Les temps et les lieux de Jean Nouvel à Paris
Parmi les architectes contemporains, Jean Nouvel est sans doute celui qui a le plus bâti à Paris. Et L’Architecture d’Aujourd’hui aura fidèlement publié les alliances (et mésalliances) entre l’architecte français et sa capitale.
Cet article de Jean-Louis Violeau est extrait du dossier paru dans le n° 439 de L'Architecture d'Aujourd'hui, consacré au 90e anniversaire de la revue.
Des débuts en banlieue, ludiques et colorés
Jean Nouvel et Paris, c’est une histoire qui commence en banlieue. Forcément : le post-modernisme architectural aura, en effet, d’abord attaqué progressivement la banlieue au cours des années 1970, avant de parader triomphalement dans l’intra-muros tout au long de la décennie suivante. C’est donc à Bezons que l’histoire commence avec une clinique « de jeunesse » carrossée comme un wagon de chemin de fer. La tôle d’aluminium donne l’illusion moderne du sain et du propre, c’est ce qui compte. Elle parle. L’intérieur est blanc, laqué et parcouru de tubes d’Inox éclatants et de salles de contrôle issues d’un film de Jacques Tati. Sous la façade rassurante, le doute est permis. C’est curieux, l’hospitalier, Nouvel n’y remettra (pratiquement) jamais les pieds, alors que chacun sait qu’il y a là un créneau où il est parfois aussi difficile d’entrer que de sortir.
L’histoire se poursuit en cette même année 1980 à Antony, où l’architecte rencontre pour quelques années « son » maire, le communiste André Aubry qui prit la suite de l’ex-PSU Georges Suant. Son collège Anne-Frank joue avec les ordres et la composition, c’est évident. Il est ironique : ses 3 000 panneaux préfabriqués sont numérotés ; contre le fonctionnalisme, l’attaque est frontale. D’une rigueur excessive, cette trame devient prétexte à l’expression d’une foule de jeux décoratifs, lumineux et savants qui n’ont cependant rien de correct. Néons et damiers, fausses colonnes, suspendues et tronquées, Diane antique moulée, bustes au plafond, tout y est, au gré d’une complicité assumée avec le plasticien Pierre-Martin Jacot, coloriste et numéroteur : le « 1 % » n’y connaît pas de limites, ni spatiales ni stylistiques. L’entrée est une piste balisée au sol, comme sur l’aéroport voisin d’Orly.

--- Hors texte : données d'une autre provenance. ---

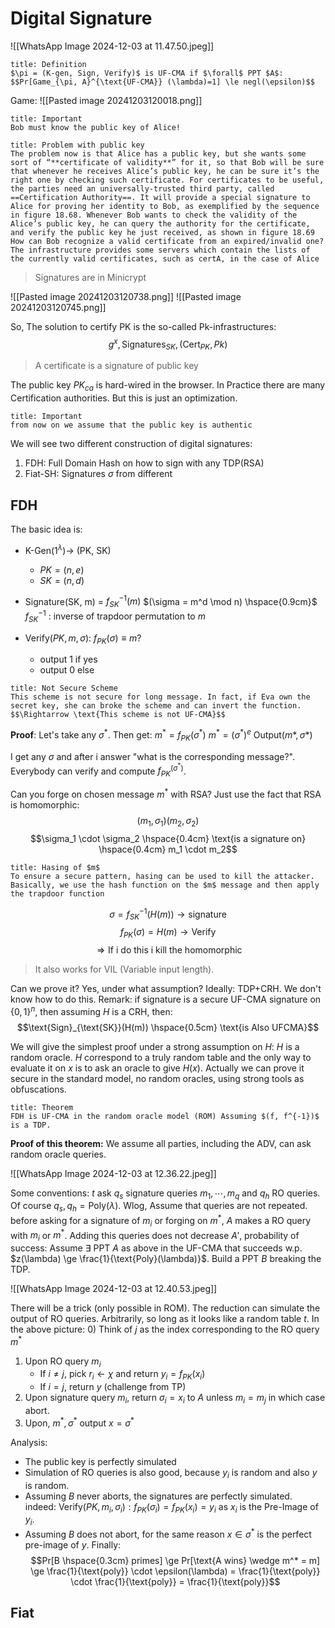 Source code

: # Digital Signature

![[WhatsApp Image 2024-12-03 at 11.47.50.jpeg]]
```ad-abstract
title: Definition
$\pi = (K-gen, Sign, Verify)$ is UF-CMA if $\forall$ PPT $A$:
$$Pr[Game_{\pi, A}^{\text{UF-CMA}} (\lambda)=1] \le negl(\epsilon)$$

```

Game:
![[Pasted image 20241203120018.png]]
```ad-success
title: Important
Bob must know the public key of Alice!

```

```ad-warning
title: Problem with public key
The problem now is that Alice has a public key, but she wants some sort of “**certificate of validity**” for it, so that Bob will be sure that whenever he receives Alice’s public key, he can be sure it’s the right one by checking such certificate. For certificates to be useful, the parties need an universally-trusted third party, called ==Certification Authority==. It will provide a special signature to Alice for proving her identity to Bob, as exemplified by the sequence in figure 18.68. Whenever Bob wants to check the validity of the Alice’s public key, he can query the authority for the certificate, and verify the public key he just received, as shown in figure 18.69 How can Bob recognize a valid certificate from an expired/invalid one? The infrastructure provides some servers which contain the lists of the currently valid certificates, such as certA, in the case of Alice

```

>Signatures are in Minicrypt

![[Pasted image 20241203120738.png]]
![[Pasted image 20241203120745.png]]


So, The solution to certify PK is the so-called Pk-infrastructures:
$$g^x, \text{Signatures}_{SK}, (\text{Cert}_{PK}, Pk)$$
>A certificate is a signature of public key

The public key $PK_{ca}$ is hard-wired in the browser. In Practice there are many Certification authorities. But this is just an optimization.

```ad-success
title: Important
from now on we assume that the public key is authentic

```

We will see two different construction of digital signatures:
1) FDH: Full Domain Hash on how to sign with any TDP(RSA)
2) Fiat-SH: Signatures $\sigma$ from different


## FDH
The basic idea is:
- K-Gen$(1^{\lambda}) \to$ (PK, SK)
	- $PK = (n,e)$
	- $SK = (n,d)$

- Signature(SK, m) = $f^{-1}_{SK}(m)$ $(\sigma = m^d \mod n) \hspace{0.9cm}$ $f^{-1}_{SK}$ : inverse of trapdoor permutation to $m$  
- Verify($PK, m, \sigma$): $f_{PK}(\sigma) \equiv m?$
	- output $1$ if yes
	- output $0$ else

```ad-missing
title: Not Secure Scheme
This scheme is not secure for long message. In fact, if Eva own the secret key, she can broke the scheme and can invert the function.
$$\Rightarrow \text{This scheme is not UF-CMA}$$
```

**Proof**: Let's take any $\sigma^*$. Then get:
$m^* = f_{PK}(\sigma^*)$
$m^* = (\sigma^*)^e$
Output$(m*, \sigma*)$

I get any $\sigma$ and after i answer "what is the corresponding message?". Everybody can verify and compute $f_{PK}^{(\sigma^*)}$.

Can you forge on chosen message $m^*$ with RSA? Just use the fact that RSA is homomorphic:
$$(m_1, \sigma_1)(m_2, \sigma_2)$$
$$\sigma_1 \cdot \sigma_2 \hspace{0.4cm} \text{is a signature on} \hspace{0.4cm} m_1 \cdot m_2$$


```ad-success
title: Hasing of $m$
To ensure a secure pattern, hasing can be used to kill the attacker. Basically, we use the hash function on the $m$ message and then apply the trapdoor function
```

$$\sigma = f^{-1}_{SK}(H(m)) \to \text{signature}$$
$$f_{PK}(\sigma) = H(m) \to \text{Verify}$$
$$\Rightarrow \text{If i do this i kill the homomorphic}$$

>It also works for VIL (Variable input length).

Can we prove it? Yes, under what assumption? Ideally: TDP+CRH. 
We don't know how to do this. 
Remark: if signature is a secure UF-CMA signature on $\{0,1\}^n$, then assuming $H$ is a CRH, then:
$$\text{Sign}_{\text{SK}}(H(m)) \hspace{0.5cm} \text{is Also UFCMA}$$

We will give the simplest proof under a strong assumption on $H$: $H$ is a random oracle. $H$ correspond to a truly random table and the only way to evaluate it on $x$ is to ask an oracle to give $H(x)$. Actually we can prove it secure in the standard model, no random oracles, using strong tools as obfuscations.

```ad-abstract
title: Theorem
FDH is UF-CMA in the random oracle model (ROM) Assuming $(f, f^{-1})$ is a TDP.

```

**Proof of this theorem:**
We assume all parties, including the ADV, can ask random oracle queries.

![[WhatsApp Image 2024-12-03 at 12.36.22.jpeg]]

Some conventions:
$t$ ask $q_s$ signature queries $m_1, \cdots, m_q$ and $q_h$ RO queries. Of course $q_s, q_h = \text{Poly}(\lambda)$.
Wlog, Assume that queries are not repeated. before asking for a signature of $m_i$ or forging on $m^*$, $A$ makes a RO query with $m_i$ or $m^*$. Adding this queries does not decrease $A'$, probability of success: Assume $\exists$ PPT $A$ as above in the UF-CMA that succeeds w.p. $z(\lambda) \ge \frac{1}{\text{Poly}(\lambda)}$. Build a PPT $B$ breaking the TDP.

![[WhatsApp Image 2024-12-03 at 12.40.53.jpeg]]

There will be a trick (only possible in ROM).
The reduction can simulate the output of RO queries.
Arbitrarily, so long as it looks like a random table $t$. In the above picture:
0) Think of $j$ as the index  corresponding to the RO query $m^*$
1) Upon RO query $m_i$
	- If $i \not = j$, pick $r_i \leftarrow \chi$ and return $y_i = f_{PK}(x_i)$
	- If $i = j$, return $y$ (challenge from TP)
2) Upon signature query $m_i$, return $\sigma_i = x_i$ to $A$ unless $m_i = m_j$ in which case abort.
3) Upon, $m^*, \sigma^*$ output $x=\sigma^*$

Analysis:
- The public key is perfectly simulated
- Simulation of RO queries is also good, because $y_i$ is random and also $y$ is random.
- Assuming $B$ never aborts, the signatures are perfectly simulated. indeed: $\text{Verify}(PK, m_i, \sigma_i): f_{PK}(\sigma_i)=f_{PK}(x_i)=y_i$ as $x_i$ is the Pre-Image of $y_i$.
- Assuming $B$ does not abort, for the same reason $x \in \sigma^*$ is the perfect pre-image of $y$. Finally:
	$$Pr[B \hspace{0.3cm} primes] \ge Pr[\text{A wins} \wedge m^* = m] \ge \frac{1}{\text{poly}} \cdot \epsilon(\lambda) = \frac{1}{\text{poly}} \cdot \frac{1}{\text{poly}} = \frac{1}{\text{poly}}$$
## Fiat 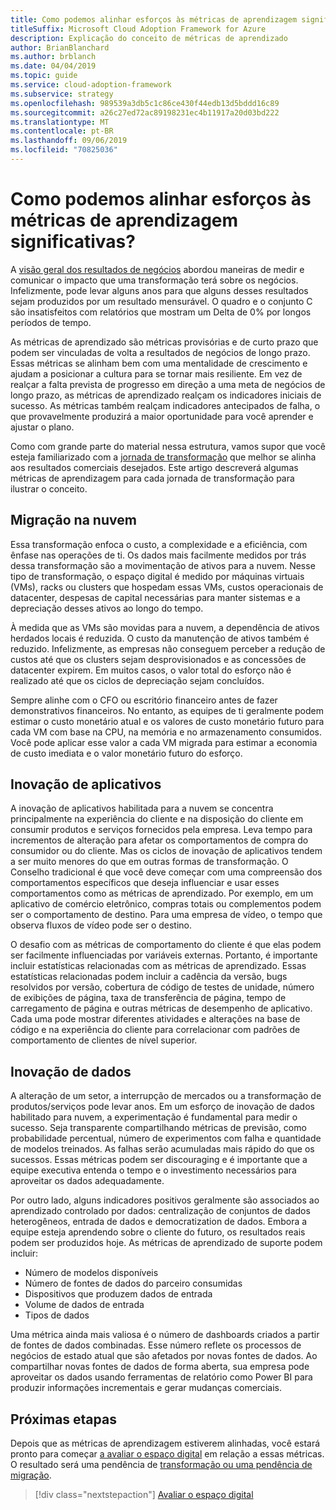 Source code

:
 ```yaml
---
title: Como podemos alinhar esforços às métricas de aprendizagem significativas?
titleSuffix: Microsoft Cloud Adoption Framework for Azure
description: Explicação do conceito de métricas de aprendizado
author: BrianBlanchard
ms.author: brblanch
ms.date: 04/04/2019
ms.topic: guide
ms.service: cloud-adoption-framework
ms.subservice: strategy
ms.openlocfilehash: 989539a3db5c1c86ce430f44edb13d5bddd16c89
ms.sourcegitcommit: a26c27ed72ac89198231ec4b11917a20d03bd222
ms.translationtype: MT
ms.contentlocale: pt-BR
ms.lasthandoff: 09/06/2019
ms.locfileid: "70825036"
---
```

<!-- markdownlint-disable MD026 -->

# <a name="how-can-we-align-efforts-to-meaningful-learning-metrics"></a>Como podemos alinhar esforços às métricas de aprendizagem significativas?

A [visão geral dos resultados de negócios](business-outcomes/index.md) abordou maneiras de medir e comunicar o impacto que uma transformação terá sobre os negócios. Infelizmente, pode levar alguns anos para que alguns desses resultados sejam produzidos por um resultado mensurável. O quadro e o conjunto C são insatisfeitos com relatórios que mostram um Delta de 0% por longos períodos de tempo.

As métricas de aprendizado são métricas provisórias e de curto prazo que podem ser vinculadas de volta a resultados de negócios de longo prazo. Essas métricas se alinham bem com uma mentalidade de crescimento e ajudam a posicionar a cultura para se tornar mais resiliente. Em vez de realçar a falta prevista de progresso em direção a uma meta de negócios de longo prazo, as métricas de aprendizado realçam os indicadores iniciais de sucesso. As métricas também realçam indicadores antecipados de falha, o que provavelmente produzirá a maior oportunidade para você aprender e ajustar o plano.

Como com grande parte do material nessa estrutura, vamos supor que você esteja familiarizado com a [jornada de transformação](../governance/journeys/index.md) que melhor se alinha aos resultados comerciais desejados. Este artigo descreverá algumas métricas de aprendizagem para cada jornada de transformação para ilustrar o conceito.

## <a name="cloud-migration"></a>Migração na nuvem

Essa transformação enfoca o custo, a complexidade e a eficiência, com ênfase nas operações de ti. Os dados mais facilmente medidos por trás dessa transformação são a movimentação de ativos para a nuvem. Nesse tipo de transformação, o espaço digital é medido por máquinas virtuais (VMs), racks ou clusters que hospedam essas VMs, custos operacionais de datacenter, despesas de capital necessárias para manter sistemas e a depreciação desses ativos ao longo do tempo.

À medida que as VMs são movidas para a nuvem, a dependência de ativos herdados locais é reduzida. O custo da manutenção de ativos também é reduzido. Infelizmente, as empresas não conseguem perceber a redução de custos até que os clusters sejam desprovisionados e as concessões de datacenter expirem. Em muitos casos, o valor total do esforço não é realizado até que os ciclos de depreciação sejam concluídos.

Sempre alinhe com o CFO ou escritório financeiro antes de fazer demonstrativos financeiros. No entanto, as equipes de ti geralmente podem estimar o custo monetário atual e os valores de custo monetário futuro para cada VM com base na CPU, na memória e no armazenamento consumidos. Você pode aplicar esse valor a cada VM migrada para estimar a economia de custo imediata e o valor monetário futuro do esforço.

## <a name="application-innovation"></a>Inovação de aplicativos

A inovação de aplicativos habilitada para a nuvem se concentra principalmente na experiência do cliente e na disposição do cliente em consumir produtos e serviços fornecidos pela empresa. Leva tempo para incrementos de alteração para afetar os comportamentos de compra do consumidor ou do cliente. Mas os ciclos de inovação de aplicativos tendem a ser muito menores do que em outras formas de transformação. O Conselho tradicional é que você deve começar com uma compreensão dos comportamentos específicos que deseja influenciar e usar esses comportamentos como as métricas de aprendizado. Por exemplo, em um aplicativo de comércio eletrônico, compras totais ou complementos podem ser o comportamento de destino. Para uma empresa de vídeo, o tempo que observa fluxos de vídeo pode ser o destino.

O desafio com as métricas de comportamento do cliente é que elas podem ser facilmente influenciadas por variáveis externas. Portanto, é importante incluir estatísticas relacionadas com as métricas de aprendizado. Essas estatísticas relacionadas podem incluir a cadência da versão, bugs resolvidos por versão, cobertura de código de testes de unidade, número de exibições de página, taxa de transferência de página, tempo de carregamento de página e outras métricas de desempenho de aplicativo. Cada uma pode mostrar diferentes atividades e alterações na base de código e na experiência do cliente para correlacionar com padrões de comportamento de clientes de nível superior.

## <a name="data-innovation"></a>Inovação de dados

A alteração de um setor, a interrupção de mercados ou a transformação de produtos/serviços pode levar anos. Em um esforço de inovação de dados habilitado para nuvem, a experimentação é fundamental para medir o sucesso. Seja transparente compartilhando métricas de previsão, como probabilidade percentual, número de experimentos com falha e quantidade de modelos treinados. As falhas serão acumuladas mais rápido do que os sucessos. Essas métricas podem ser discouraging e é importante que a equipe executiva entenda o tempo e o investimento necessários para aproveitar os dados adequadamente.

Por outro lado, alguns indicadores positivos geralmente são associados ao aprendizado controlado por dados: centralização de conjuntos de dados heterogêneos, entrada de dados e democratization de dados. Embora a equipe esteja aprendendo sobre o cliente do futuro, os resultados reais podem ser produzidos hoje. As métricas de aprendizado de suporte podem incluir:

- Número de modelos disponíveis
- Número de fontes de dados do parceiro consumidas
- Dispositivos que produzem dados de entrada
- Volume de dados de entrada
- Tipos de dados

Uma métrica ainda mais valiosa é o número de dashboards criados a partir de fontes de dados combinadas. Esse número reflete os processos de negócios de estado atual que são afetados por novas fontes de dados. Ao compartilhar novas fontes de dados de forma aberta, sua empresa pode aproveitar os dados usando ferramentas de relatório como Power BI para produzir informações incrementais e gerar mudanças comerciais.

## <a name="next-steps"></a>Próximas etapas

Depois que as métricas de aprendizagem estiverem alinhadas, você estará pronto para começar [a avaliar o espaço digital](../digital-estate/index.md) em relação a essas métricas. O resultado será uma pendência de [transformação ou uma pendência de migração](../migrate/migration-considerations/prerequisites/technical-complexity.md).

> [!div class="nextstepaction"]
> [Avaliar o espaço digital](../digital-estate/index.md)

Le hall de quatre niveaux est parcouru de passerelles et scandé par une grande résille orthogonale de néons d’un rouge criard. La nuit venue, la grille s’inverse en signe lumineux pour s’animer, comme un écran dans la ville. La signalétique reprend celle des bords de route. Sans oublier les bustes renversés des pères de l’église laïque, de Jules Ferry à Ferdinand Buisson, sans compter les morceaux de moulures incrustés entre les parpaings… L’architecture doit parler, coûte que coûte, critiquer, initier, dénoncer, interroger, en premier lieu la trame existentielle d’un collégien. C’est une oeuvre de jeunesse (Jean Nouvel, alors âgé de 35 ans, était diplômé depuis huit ans seulement) pour les jeunes.
Dans le prolongement, à quelques rues de là et en lisière d’un petit bois, il y aura, en 1984, le trop méconnu centre de loisirs des Godets. L’architecte y multiplie formellement les objets au fil d’une verrière translucide qui offre une succession d’ambiances colorées. Comme un livre pour enfants, c’est une architecture au trait forcé.
En 1981, le concours, sans suite pour l’agence, même s’il vit François Barré s’associer directement à Jean Nouvel, pour 150 logements à la porte de Bagnolet, se situait indéniablement dans cette famille de projets méconnus, se jouant avec une grande liberté du savant et du populaire avec des réminiscences d’Op art. L’architecte y transférait les rugueuses catégories d’analyse issues de la sociologie de l’habitat, avec « un devant et un derrière, un dedans et un dehors, un haut et un bas » pour ses logements, cachant et préservant en même temps qu’il représentait et donnait à voir. Le fait d’habiter Bagnolet : Nouvel aura longtemps tenté de refaire la ville (et non de la prolonger) à partir de morceaux qui n’en sont pas. Même si son atterrissage était très acrobatique, entre les bras du gigantesque échangeur inachevé, le projet-coléoptère pour le concours, au même endroit, pour la « salle de musiques populaires » (1983, remporté par Claude Vasconi) avait déjà au même moment quelque chose de plus lisse et plus carrossé, tout comme le projet pour le ministère des Finances à Bercy (1982) ou pour la galerie informatique du parc de la Villette (1985).